╔══

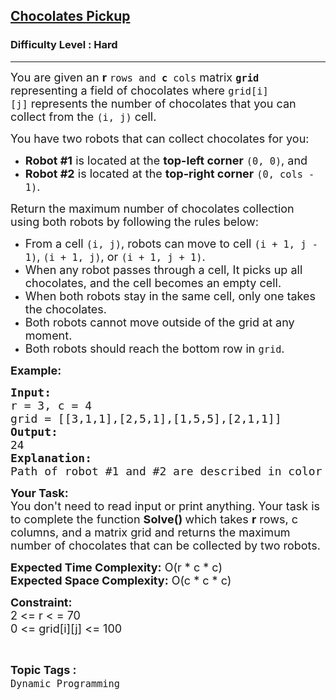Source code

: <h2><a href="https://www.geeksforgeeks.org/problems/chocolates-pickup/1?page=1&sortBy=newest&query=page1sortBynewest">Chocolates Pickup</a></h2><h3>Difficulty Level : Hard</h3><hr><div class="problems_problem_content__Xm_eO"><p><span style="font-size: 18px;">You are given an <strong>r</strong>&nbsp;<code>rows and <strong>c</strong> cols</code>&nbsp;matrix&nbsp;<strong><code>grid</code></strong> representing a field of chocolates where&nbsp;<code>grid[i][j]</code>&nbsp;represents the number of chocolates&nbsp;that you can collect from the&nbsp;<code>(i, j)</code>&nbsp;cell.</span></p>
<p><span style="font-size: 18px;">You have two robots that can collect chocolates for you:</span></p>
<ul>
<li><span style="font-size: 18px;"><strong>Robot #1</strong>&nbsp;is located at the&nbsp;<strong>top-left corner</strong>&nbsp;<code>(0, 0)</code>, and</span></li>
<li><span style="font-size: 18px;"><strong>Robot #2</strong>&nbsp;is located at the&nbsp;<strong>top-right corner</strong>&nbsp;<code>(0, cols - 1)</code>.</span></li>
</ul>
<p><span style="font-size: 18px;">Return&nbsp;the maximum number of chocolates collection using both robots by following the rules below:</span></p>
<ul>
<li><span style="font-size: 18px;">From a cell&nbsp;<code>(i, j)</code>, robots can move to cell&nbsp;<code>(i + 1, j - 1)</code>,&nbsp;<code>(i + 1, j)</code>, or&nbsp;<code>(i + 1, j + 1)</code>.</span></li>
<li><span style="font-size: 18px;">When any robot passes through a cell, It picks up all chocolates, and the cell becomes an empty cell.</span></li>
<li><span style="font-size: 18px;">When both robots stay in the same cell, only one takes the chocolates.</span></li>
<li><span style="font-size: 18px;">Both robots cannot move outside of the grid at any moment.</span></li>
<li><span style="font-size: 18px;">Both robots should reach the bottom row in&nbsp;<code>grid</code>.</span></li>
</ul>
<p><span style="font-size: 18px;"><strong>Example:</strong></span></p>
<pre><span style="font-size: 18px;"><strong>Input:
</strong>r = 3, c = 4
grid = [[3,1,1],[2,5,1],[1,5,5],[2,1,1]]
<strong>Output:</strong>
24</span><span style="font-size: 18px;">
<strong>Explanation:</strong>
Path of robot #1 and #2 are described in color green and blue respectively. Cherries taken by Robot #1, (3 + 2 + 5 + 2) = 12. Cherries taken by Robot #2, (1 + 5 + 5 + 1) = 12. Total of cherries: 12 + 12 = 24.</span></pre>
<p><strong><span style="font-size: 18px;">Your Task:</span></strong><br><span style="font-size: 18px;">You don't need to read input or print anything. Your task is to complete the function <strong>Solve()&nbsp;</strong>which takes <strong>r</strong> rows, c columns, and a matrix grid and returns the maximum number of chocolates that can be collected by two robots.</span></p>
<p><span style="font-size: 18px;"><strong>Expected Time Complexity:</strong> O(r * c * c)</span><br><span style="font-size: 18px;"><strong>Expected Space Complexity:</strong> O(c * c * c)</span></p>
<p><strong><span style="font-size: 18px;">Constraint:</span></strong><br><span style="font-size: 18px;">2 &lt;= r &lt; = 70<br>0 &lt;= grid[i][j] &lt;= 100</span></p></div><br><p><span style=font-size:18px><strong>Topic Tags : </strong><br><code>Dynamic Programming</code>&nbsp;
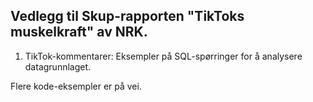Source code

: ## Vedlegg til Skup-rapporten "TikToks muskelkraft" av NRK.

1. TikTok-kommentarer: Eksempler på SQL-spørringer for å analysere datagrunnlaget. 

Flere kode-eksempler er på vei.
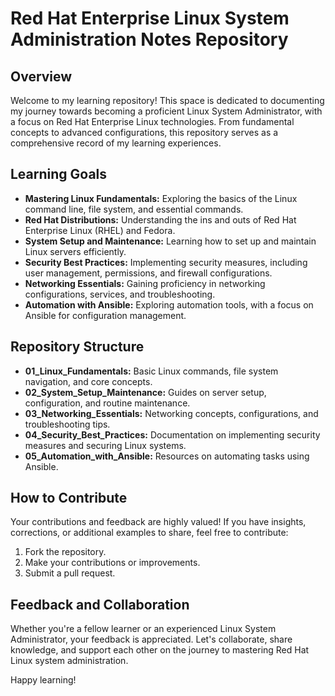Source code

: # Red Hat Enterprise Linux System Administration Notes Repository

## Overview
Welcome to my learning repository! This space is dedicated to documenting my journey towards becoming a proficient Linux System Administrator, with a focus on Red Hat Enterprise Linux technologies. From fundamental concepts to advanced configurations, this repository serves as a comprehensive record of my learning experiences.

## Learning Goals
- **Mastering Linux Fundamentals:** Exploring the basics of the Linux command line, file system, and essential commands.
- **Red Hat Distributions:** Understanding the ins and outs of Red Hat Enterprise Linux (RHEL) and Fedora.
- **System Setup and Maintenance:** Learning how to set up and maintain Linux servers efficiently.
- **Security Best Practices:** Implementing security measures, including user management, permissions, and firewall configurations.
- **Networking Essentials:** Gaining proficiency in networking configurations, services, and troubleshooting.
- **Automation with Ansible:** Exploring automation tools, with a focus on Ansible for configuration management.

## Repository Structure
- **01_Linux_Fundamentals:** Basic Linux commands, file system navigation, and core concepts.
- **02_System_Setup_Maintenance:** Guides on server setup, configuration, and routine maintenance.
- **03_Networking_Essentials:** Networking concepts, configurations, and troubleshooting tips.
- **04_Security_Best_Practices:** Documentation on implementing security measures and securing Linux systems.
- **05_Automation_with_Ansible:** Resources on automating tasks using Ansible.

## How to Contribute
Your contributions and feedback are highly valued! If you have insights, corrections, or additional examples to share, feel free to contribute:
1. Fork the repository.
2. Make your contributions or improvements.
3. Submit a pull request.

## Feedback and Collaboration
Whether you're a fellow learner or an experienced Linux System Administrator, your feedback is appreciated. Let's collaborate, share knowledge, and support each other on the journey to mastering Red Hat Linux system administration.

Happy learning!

╚══

[WHAT YOU WILL DO]
Could you copy each line of the material that holds "move"?

[TASK RESULT]
<li><span style="font-size: 18px;">From a cell&nbsp;<code>(i, j)</code>, robots can move to cell&nbsp;<code>(i + 1, j - 1)</code>,&nbsp;<code>(i + 1, j)</code>, or&nbsp;<code>(i + 1, j + 1)</code>.</span></li>
<li><span style="font-size: 18px;">Both robots cannot move outside of the grid at any moment.</span></li>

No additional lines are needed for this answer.